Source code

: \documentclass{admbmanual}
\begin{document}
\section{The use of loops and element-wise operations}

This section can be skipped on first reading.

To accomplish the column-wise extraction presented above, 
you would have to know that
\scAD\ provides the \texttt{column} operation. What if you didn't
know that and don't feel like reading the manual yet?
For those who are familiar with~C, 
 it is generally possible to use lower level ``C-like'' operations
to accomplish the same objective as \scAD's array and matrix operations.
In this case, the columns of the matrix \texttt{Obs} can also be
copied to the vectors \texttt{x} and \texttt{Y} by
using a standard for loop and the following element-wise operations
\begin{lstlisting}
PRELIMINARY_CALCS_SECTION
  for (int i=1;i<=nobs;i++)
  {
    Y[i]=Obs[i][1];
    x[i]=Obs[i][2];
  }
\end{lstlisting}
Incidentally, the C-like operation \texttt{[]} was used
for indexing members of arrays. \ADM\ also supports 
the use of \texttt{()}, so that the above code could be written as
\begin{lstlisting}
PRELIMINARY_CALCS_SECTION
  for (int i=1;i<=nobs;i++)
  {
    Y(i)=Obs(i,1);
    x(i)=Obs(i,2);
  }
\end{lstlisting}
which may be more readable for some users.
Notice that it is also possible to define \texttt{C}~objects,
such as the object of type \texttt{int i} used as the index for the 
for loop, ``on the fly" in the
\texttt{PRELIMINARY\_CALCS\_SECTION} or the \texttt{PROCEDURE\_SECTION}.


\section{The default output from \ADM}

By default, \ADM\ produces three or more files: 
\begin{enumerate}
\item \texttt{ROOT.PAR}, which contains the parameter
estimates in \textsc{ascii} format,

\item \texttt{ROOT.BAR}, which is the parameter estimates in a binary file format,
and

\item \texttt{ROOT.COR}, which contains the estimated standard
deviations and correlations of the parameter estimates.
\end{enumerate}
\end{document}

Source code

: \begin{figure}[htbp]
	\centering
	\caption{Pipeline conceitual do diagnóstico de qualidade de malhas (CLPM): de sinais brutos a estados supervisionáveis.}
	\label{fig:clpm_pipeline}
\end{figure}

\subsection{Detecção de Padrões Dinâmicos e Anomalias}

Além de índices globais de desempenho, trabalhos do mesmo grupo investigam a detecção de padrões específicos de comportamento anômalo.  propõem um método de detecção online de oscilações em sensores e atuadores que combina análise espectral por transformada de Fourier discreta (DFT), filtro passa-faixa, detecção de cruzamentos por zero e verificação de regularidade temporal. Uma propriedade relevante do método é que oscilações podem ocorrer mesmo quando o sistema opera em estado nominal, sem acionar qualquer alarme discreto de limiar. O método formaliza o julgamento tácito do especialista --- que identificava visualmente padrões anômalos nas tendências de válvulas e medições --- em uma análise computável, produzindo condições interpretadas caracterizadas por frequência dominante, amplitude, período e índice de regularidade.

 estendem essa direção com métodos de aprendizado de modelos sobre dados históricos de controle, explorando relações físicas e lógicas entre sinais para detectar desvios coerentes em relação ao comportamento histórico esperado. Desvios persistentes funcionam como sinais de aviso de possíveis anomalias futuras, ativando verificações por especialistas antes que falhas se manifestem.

============================================================

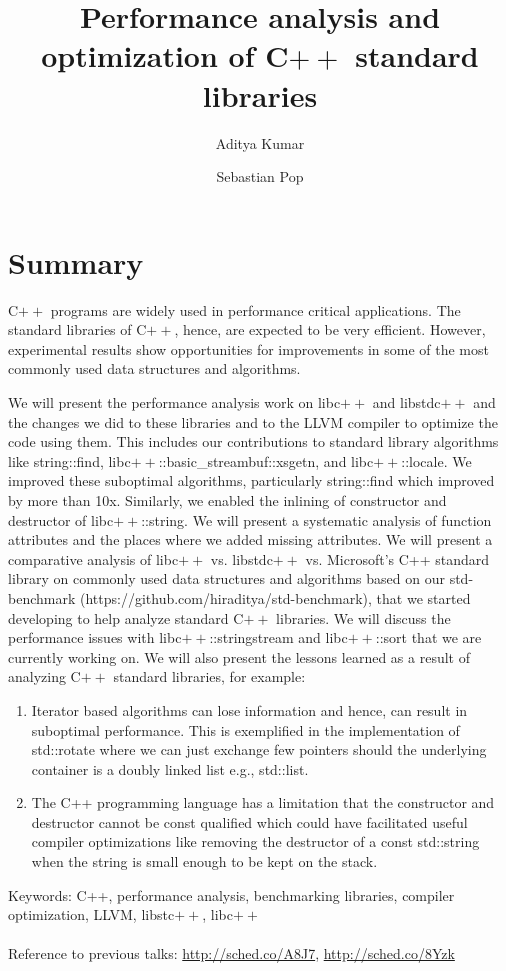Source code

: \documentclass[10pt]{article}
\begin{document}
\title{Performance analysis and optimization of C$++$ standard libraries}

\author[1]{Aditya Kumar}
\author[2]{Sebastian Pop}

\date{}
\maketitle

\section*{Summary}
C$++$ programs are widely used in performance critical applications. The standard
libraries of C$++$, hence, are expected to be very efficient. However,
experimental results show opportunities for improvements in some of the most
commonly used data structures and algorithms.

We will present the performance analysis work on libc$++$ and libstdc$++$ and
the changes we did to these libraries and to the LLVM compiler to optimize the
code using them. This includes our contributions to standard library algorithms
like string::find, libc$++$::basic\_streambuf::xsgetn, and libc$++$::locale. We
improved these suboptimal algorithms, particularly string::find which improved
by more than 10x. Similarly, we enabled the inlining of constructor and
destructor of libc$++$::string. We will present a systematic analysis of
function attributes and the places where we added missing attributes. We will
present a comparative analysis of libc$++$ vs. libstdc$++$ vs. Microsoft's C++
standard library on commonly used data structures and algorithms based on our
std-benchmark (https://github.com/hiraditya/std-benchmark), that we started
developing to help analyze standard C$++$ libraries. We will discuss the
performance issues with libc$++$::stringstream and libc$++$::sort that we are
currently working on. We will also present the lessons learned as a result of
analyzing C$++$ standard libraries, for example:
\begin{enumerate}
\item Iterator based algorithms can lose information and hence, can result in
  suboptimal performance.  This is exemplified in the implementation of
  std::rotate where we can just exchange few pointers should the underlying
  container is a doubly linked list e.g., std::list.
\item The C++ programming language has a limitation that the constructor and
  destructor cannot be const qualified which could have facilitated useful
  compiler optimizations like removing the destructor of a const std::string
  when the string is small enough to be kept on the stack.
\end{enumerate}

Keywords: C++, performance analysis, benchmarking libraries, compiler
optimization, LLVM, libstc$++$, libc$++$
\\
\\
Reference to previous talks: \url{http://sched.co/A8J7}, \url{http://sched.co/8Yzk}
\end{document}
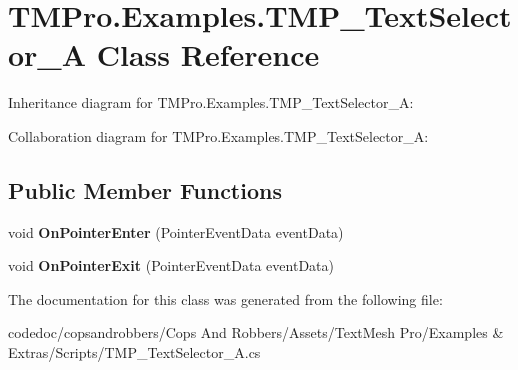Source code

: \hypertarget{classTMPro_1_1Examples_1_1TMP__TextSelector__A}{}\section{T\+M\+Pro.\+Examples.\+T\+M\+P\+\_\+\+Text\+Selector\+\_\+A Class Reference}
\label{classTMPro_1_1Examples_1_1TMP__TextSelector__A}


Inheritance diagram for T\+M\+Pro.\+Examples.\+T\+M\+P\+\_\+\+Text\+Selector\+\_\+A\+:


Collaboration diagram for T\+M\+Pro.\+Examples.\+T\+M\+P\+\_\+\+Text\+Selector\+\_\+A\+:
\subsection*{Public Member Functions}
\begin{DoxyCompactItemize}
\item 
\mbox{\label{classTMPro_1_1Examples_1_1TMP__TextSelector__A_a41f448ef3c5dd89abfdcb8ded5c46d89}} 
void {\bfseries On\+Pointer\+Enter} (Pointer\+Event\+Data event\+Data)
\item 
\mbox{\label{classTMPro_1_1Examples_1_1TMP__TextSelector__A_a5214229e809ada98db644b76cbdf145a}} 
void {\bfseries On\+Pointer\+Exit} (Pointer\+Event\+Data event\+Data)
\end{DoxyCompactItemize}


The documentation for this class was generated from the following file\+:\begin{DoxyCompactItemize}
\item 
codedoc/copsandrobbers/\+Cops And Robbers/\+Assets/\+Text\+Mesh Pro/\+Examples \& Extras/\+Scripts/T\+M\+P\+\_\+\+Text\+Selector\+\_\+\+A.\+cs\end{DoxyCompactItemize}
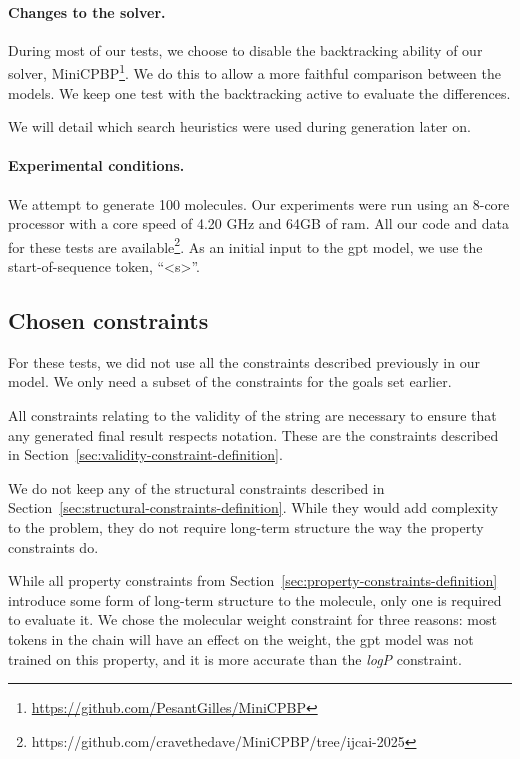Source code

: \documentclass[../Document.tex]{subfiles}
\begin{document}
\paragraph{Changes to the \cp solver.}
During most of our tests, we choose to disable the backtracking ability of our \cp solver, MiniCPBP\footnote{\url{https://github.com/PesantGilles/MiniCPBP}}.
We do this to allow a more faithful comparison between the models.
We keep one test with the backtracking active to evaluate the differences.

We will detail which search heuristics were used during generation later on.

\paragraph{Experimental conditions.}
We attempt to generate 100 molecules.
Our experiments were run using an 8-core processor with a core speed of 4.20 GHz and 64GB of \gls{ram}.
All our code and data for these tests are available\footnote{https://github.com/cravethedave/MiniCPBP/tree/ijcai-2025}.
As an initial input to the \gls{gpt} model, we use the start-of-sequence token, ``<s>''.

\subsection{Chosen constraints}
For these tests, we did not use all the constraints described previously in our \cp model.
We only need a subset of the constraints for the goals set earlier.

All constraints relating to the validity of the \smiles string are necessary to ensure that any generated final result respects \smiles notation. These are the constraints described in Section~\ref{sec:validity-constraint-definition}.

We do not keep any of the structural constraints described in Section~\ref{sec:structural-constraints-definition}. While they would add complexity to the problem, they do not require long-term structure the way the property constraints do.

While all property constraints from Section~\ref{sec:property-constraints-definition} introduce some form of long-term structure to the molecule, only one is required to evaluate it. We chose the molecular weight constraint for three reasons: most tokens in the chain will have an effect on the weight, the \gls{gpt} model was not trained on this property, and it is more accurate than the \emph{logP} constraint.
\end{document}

============================================================

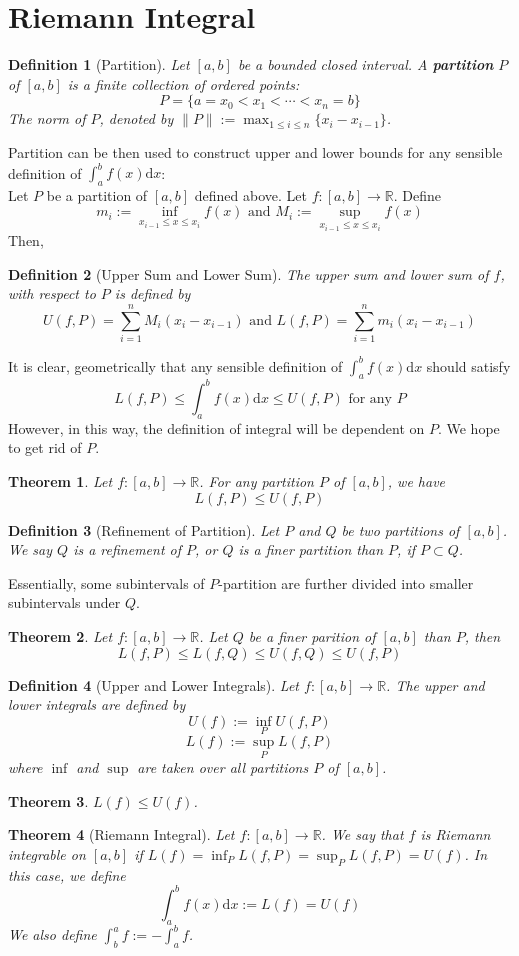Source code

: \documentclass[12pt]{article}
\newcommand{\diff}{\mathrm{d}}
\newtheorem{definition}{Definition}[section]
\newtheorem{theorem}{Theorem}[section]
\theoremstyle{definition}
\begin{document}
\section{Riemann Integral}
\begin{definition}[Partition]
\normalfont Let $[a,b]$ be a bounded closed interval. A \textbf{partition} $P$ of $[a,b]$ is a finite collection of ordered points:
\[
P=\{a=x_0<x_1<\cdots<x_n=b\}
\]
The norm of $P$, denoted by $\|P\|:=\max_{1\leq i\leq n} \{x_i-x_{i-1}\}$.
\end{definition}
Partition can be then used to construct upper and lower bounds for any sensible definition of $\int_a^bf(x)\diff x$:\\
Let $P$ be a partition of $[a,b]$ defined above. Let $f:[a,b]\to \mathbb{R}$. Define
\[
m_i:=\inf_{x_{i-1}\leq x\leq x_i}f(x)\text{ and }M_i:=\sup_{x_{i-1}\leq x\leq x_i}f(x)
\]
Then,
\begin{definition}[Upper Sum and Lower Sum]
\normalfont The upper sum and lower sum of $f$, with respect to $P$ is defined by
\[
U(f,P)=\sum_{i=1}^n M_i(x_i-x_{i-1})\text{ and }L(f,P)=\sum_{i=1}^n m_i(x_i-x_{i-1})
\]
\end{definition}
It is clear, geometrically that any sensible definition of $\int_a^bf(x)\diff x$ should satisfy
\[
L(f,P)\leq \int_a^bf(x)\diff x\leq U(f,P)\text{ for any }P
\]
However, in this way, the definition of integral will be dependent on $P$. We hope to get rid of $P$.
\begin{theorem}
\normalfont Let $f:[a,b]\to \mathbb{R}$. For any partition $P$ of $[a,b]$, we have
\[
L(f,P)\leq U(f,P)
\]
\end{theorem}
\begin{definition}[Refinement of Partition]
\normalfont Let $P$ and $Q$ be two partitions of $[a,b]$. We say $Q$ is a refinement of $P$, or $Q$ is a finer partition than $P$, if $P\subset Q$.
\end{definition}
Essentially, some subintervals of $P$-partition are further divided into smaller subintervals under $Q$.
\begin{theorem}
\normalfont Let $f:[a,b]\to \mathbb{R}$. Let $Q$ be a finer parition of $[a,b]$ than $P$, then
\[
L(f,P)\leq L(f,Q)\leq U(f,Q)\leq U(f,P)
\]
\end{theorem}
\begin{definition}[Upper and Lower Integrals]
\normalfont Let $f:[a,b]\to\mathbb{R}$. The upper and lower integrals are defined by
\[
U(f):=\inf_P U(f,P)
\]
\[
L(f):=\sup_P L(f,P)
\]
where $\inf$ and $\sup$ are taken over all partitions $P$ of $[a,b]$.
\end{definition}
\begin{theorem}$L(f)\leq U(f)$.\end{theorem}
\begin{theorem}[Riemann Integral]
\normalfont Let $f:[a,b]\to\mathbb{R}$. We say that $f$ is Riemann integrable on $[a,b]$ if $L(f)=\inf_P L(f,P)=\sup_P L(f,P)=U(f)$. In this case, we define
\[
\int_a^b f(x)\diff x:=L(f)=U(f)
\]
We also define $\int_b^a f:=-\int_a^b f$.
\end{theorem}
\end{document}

============================================================

= Task prompt =
Which lines above run from the one containing "contains the parameter" to the one containing "the estimated standard"? Give them again exactly, both ends included.

= Task response =
\item \texttt{ROOT.PAR}, which contains the parameter
estimates in \textsc{ascii} format,

\item \texttt{ROOT.BAR}, which is the parameter estimates in a binary file format,
and

\item \texttt{ROOT.COR}, which contains the estimated standard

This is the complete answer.